“Ah, Basil! AGAIN?” cried Masha on one occasion as she stuck her needle into the pincushion, but without looking up at the person who was entering.
“What is the good of a man like HIM?” was Basil’s first remark.
“Yes. If only he would say something DECISIVE! But I am powerless in the matter–I am all at odds and ends, and through his fault, too.”
“Will you have some tea?” put in Madesha (another servant).
“No, thank you.–But why does he hate me so, that old thief of an uncle of yours? Why? Is it because of the clothes I wear, or of my height, or of my walk, or what? Well, damn and confound him!” finished Basil, snapping his fingers.
“We must be patient,” said Masha, threading her needle.
“You are so–“
“It is my nerves that won’t stand it, that’s all.”
At this moment the door of Grandmamma’s room banged, and Gasha’s angry voice could be heard as she came up the stairs.
“There!” she muttered with a gesture of her hands. “Try to please people when even they themselves do not know what they want, and it is a cursed life–sheer hard labour, and nothing else! If only a certain thing would happen!–though God forgive me for thinking it!”

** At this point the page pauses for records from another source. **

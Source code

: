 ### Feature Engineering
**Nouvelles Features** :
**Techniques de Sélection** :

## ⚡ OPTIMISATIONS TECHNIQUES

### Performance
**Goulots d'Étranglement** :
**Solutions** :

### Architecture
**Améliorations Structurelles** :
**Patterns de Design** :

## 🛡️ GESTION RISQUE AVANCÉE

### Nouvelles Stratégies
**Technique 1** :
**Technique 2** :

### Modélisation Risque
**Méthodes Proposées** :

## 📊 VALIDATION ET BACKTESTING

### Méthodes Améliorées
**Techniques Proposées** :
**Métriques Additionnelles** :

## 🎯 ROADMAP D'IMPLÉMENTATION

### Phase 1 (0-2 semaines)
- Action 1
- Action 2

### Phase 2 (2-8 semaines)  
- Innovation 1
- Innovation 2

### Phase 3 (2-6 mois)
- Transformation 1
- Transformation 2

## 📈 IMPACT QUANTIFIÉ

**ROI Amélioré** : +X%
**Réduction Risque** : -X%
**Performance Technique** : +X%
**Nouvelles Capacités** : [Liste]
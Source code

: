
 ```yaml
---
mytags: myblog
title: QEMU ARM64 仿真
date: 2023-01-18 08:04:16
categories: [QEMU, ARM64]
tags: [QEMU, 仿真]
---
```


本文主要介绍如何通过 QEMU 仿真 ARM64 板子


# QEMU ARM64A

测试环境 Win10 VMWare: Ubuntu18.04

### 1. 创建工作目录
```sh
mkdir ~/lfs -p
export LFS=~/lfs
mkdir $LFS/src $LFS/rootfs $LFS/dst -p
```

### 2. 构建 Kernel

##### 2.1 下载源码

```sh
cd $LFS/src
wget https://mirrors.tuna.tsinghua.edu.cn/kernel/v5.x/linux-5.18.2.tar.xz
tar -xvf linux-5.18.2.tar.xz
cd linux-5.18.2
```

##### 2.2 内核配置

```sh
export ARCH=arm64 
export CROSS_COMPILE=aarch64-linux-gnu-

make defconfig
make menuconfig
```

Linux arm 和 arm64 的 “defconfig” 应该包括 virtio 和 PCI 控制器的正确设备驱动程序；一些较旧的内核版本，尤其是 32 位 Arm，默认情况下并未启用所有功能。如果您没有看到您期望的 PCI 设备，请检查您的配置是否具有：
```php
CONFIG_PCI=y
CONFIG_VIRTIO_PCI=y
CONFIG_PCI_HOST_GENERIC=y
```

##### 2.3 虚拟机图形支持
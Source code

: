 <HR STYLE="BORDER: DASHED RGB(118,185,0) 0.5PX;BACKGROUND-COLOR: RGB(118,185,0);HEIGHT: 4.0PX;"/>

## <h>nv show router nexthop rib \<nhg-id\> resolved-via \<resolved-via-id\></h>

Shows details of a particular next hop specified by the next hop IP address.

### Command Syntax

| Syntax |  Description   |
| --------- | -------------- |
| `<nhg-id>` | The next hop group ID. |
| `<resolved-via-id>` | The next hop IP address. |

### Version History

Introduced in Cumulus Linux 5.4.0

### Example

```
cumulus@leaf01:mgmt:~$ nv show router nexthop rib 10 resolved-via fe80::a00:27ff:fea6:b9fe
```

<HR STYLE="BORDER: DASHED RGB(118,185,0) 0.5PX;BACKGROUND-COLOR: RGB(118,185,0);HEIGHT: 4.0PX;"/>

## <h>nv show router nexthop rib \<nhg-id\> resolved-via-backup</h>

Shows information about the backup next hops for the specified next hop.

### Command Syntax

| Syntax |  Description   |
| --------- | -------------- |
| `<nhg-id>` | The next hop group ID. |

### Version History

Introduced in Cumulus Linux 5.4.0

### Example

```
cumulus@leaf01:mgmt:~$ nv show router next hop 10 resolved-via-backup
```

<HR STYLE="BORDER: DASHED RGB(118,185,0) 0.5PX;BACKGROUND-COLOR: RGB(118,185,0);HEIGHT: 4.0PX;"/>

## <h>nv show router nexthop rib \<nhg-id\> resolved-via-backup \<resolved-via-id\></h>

“Good evening, Agatha Michaelovna,” said Basil, rising to greet her.
“You here?” she answered brusquely as she stared at him, “That is not very much to your credit. What do you come here for? Is the maids’ room a proper place for men?”
“I wanted to see how you were,” said Basil soothingly.
“I shall soon be breathing my last–THAT’S how I am!” cried Gasha, still greatly incensed.
Basil laughed.
“Oh, there’s nothing to laugh at when I say that I shall soon be dead. But that’s how it will be, all the same. Just look at the drunkard! Marry her, would he? The fool! Come, get out of here!” and, with a stamp of her foot on the floor, Gasha retreated to her own room, and banged the door behind her until the window rattled again. For a while she could be heard scolding at everything, flinging dresses and other things about, and pulling the ears of her favourite cat. Then the door opened again, and puss, mewing pitifully, was flung forth by the tail.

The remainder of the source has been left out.